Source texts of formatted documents
= = = = = = =

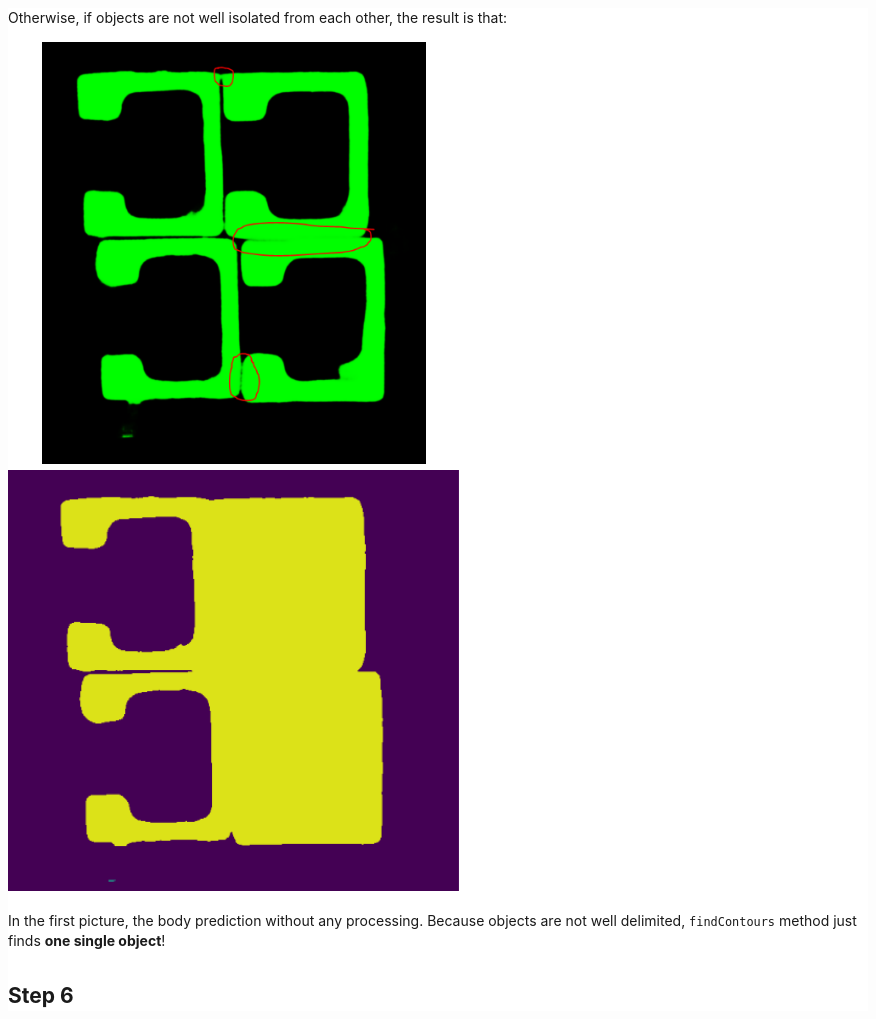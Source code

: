 Otherwise, if objects are not well isolated from each other, the result is that:

<img src="/assets/img/posts/beam_counting_p1/opencv_3.PNG" width="452" height="422"/>
<img src="/assets/img/posts/beam_counting_p1/opencv_2.PNG" width="452" height="422"/>

In the first picture, the body prediction without any processing. Because objects are not well delimited, `findContours` method just finds __one single object__!
## Step 6
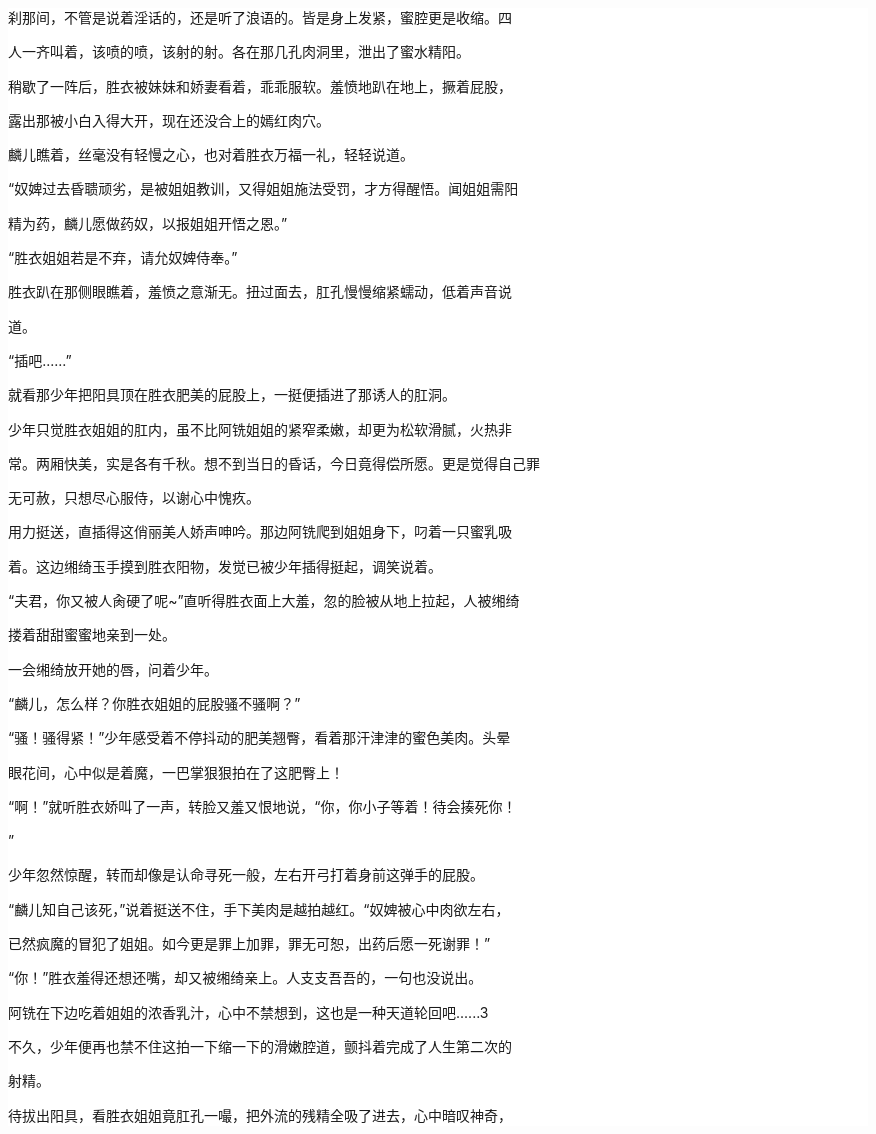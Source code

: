 刹那间，不管是说着淫话的，还是听了浪语的。皆是身上发紧，蜜腔更是收缩。四

人一齐叫着，该喷的喷，该射的射。各在那几孔肉洞里，泄出了蜜水精阳。

稍歇了一阵后，胜衣被妹妹和娇妻看着，乖乖服软。羞愤地趴在地上，撅着屁股，

露出那被小白入得大开，现在还没合上的嫣红肉穴。

麟儿瞧着，丝毫没有轻慢之心，也对着胜衣万福一礼，轻轻说道。

“奴婢过去昏聩顽劣，是被姐姐教训，又得姐姐施法受罚，才方得醒悟。闻姐姐需阳

精为药，麟儿愿做药奴，以报姐姐开悟之恩。”

“胜衣姐姐若是不弃，请允奴婢侍奉。”

胜衣趴在那侧眼瞧着，羞愤之意渐无。扭过面去，肛孔慢慢缩紧蠕动，低着声音说

道。

“插吧......”

就看那少年把阳具顶在胜衣肥美的屁股上，一挺便插进了那诱人的肛洞。

少年只觉胜衣姐姐的肛内，虽不比阿铣姐姐的紧窄柔嫩，却更为松软滑腻，火热非

常。两厢快美，实是各有千秋。想不到当日的昏话，今日竟得偿所愿。更是觉得自己罪

无可赦，只想尽心服侍，以谢心中愧疚。

用力挺送，直插得这俏丽美人娇声呻吟。那边阿铣爬到姐姐身下，叼着一只蜜乳吸

着。这边缃绮玉手摸到胜衣阳物，发觉已被少年插得挺起，调笑说着。

“夫君，你又被人肏硬了呢~”直听得胜衣面上大羞，忽的脸被从地上拉起，人被缃绮

搂着甜甜蜜蜜地亲到一处。

一会缃绮放开她的唇，问着少年。

“麟儿，怎么样？你胜衣姐姐的屁股骚不骚啊？”

“骚！骚得紧！”少年感受着不停抖动的肥美翘臀，看着那汗津津的蜜色美肉。头晕

眼花间，心中似是着魔，一巴掌狠狠拍在了这肥臀上！

“啊！”就听胜衣娇叫了一声，转脸又羞又恨地说，“你，你小子等着！待会揍死你！

”

少年忽然惊醒，转而却像是认命寻死一般，左右开弓打着身前这弹手的屁股。

“麟儿知自己该死，”说着挺送不住，手下美肉是越拍越红。“奴婢被心中肉欲左右，

已然疯魔的冒犯了姐姐。如今更是罪上加罪，罪无可恕，出药后愿一死谢罪！”

“你！”胜衣羞得还想还嘴，却又被缃绮亲上。人支支吾吾的，一句也没说出。

阿铣在下边吃着姐姐的浓香乳汁，心中不禁想到，这也是一种天道轮回吧......3

不久，少年便再也禁不住这拍一下缩一下的滑嫩腔道，颤抖着完成了人生第二次的

射精。

待拔出阳具，看胜衣姐姐竟肛孔一嘬，把外流的残精全吸了进去，心中暗叹神奇，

= = = = = = =

- **Task**:
From the data, list each line in which the string "well" appears.

- **Response**:
: Otherwise, if objects are not well isolated from each other, the result is that:
In the first picture, the body prediction without any processing. Because objects are not well delimited, `findContours` method just finds __one single object__!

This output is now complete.